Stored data
····················
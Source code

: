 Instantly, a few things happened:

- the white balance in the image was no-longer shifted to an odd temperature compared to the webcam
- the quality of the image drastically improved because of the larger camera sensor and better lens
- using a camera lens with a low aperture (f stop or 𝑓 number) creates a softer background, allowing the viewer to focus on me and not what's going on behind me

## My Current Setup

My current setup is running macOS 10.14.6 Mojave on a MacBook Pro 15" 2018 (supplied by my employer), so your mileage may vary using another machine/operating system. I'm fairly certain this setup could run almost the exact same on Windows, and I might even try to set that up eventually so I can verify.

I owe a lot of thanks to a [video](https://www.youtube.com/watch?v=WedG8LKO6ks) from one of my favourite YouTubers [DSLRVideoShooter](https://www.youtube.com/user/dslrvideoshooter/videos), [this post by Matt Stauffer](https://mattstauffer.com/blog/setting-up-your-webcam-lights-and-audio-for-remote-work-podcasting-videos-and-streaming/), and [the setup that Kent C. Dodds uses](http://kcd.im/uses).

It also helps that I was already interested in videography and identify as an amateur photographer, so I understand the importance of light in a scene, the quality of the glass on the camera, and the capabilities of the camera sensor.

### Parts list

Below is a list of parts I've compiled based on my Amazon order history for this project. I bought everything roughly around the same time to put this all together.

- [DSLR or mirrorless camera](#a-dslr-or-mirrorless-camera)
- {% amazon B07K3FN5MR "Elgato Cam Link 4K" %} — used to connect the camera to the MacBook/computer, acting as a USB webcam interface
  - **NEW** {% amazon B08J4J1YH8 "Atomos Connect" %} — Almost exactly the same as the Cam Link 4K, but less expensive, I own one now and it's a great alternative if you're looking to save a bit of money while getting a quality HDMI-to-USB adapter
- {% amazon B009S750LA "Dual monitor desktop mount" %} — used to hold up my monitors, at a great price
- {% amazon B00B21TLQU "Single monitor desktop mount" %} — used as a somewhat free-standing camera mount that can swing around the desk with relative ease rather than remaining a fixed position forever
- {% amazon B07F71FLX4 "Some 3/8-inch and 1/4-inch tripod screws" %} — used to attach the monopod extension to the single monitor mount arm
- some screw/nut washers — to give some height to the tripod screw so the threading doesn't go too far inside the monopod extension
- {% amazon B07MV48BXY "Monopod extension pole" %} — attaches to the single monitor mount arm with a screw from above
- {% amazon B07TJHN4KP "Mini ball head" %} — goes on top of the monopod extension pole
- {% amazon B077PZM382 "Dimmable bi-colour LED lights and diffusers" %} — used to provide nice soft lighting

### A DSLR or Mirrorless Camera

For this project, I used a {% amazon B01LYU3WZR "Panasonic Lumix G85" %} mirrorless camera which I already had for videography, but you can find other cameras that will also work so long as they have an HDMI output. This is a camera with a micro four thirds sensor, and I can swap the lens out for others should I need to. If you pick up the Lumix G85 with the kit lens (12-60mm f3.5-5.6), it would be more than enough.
····················
#### EXERCISE PROMPT
Every record above is to be copied exactly.

#### EXERCISE SOLUTION
Source code

: Instantly, a few things happened:

- the white balance in the image was no-longer shifted to an odd temperature compared to the webcam
- the quality of the image drastically improved because of the larger camera sensor and better lens
- using a camera lens with a low aperture (f stop or 𝑓 number) creates a softer background, allowing the viewer to focus on me and not what's going on behind me

## My Current Setup

My current setup is running macOS 10.14.6 Mojave on a MacBook Pro 15" 2018 (supplied by my employer), so your mileage may vary using another machine/operating system. I'm fairly certain this setup could run almost the exact same on Windows, and I might even try to set that up eventually so I can verify.

I owe a lot of thanks to a [video](https://www.youtube.com/watch?v=WedG8LKO6ks) from one of my favourite YouTubers [DSLRVideoShooter](https://www.youtube.com/user/dslrvideoshooter/videos), [this post by Matt Stauffer](https://mattstauffer.com/blog/setting-up-your-webcam-lights-and-audio-for-remote-work-podcasting-videos-and-streaming/), and [the setup that Kent C. Dodds uses](http://kcd.im/uses).

It also helps that I was already interested in videography and identify as an amateur photographer, so I understand the importance of light in a scene, the quality of the glass on the camera, and the capabilities of the camera sensor.

### Parts list

Below is a list of parts I've compiled based on my Amazon order history for this project. I bought everything roughly around the same time to put this all together.

- [DSLR or mirrorless camera](#a-dslr-or-mirrorless-camera)
- {% amazon B07K3FN5MR "Elgato Cam Link 4K" %} — used to connect the camera to the MacBook/computer, acting as a USB webcam interface
  - **NEW** {% amazon B08J4J1YH8 "Atomos Connect" %} — Almost exactly the same as the Cam Link 4K, but less expensive, I own one now and it's a great alternative if you're looking to save a bit of money while getting a quality HDMI-to-USB adapter
- {% amazon B009S750LA "Dual monitor desktop mount" %} — used to hold up my monitors, at a great price
- {% amazon B00B21TLQU "Single monitor desktop mount" %} — used as a somewhat free-standing camera mount that can swing around the desk with relative ease rather than remaining a fixed position forever
- {% amazon B07F71FLX4 "Some 3/8-inch and 1/4-inch tripod screws" %} — used to attach the monopod extension to the single monitor mount arm
- some screw/nut washers — to give some height to the tripod screw so the threading doesn't go too far inside the monopod extension
- {% amazon B07MV48BXY "Monopod extension pole" %} — attaches to the single monitor mount arm with a screw from above
- {% amazon B07TJHN4KP "Mini ball head" %} — goes on top of the monopod extension pole
- {% amazon B077PZM382 "Dimmable bi-colour LED lights and diffusers" %} — used to provide nice soft lighting

### A DSLR or Mirrorless Camera

For this project, I used a {% amazon B01LYU3WZR "Panasonic Lumix G85" %} mirrorless camera which I already had for videography, but you can find other cameras that will also work so long as they have an HDMI output. This is a camera with a micro four thirds sensor, and I can swap the lens out for others should I need to. If you pick up the Lumix G85 with the kit lens (12-60mm f3.5-5.6), it would be more than enough.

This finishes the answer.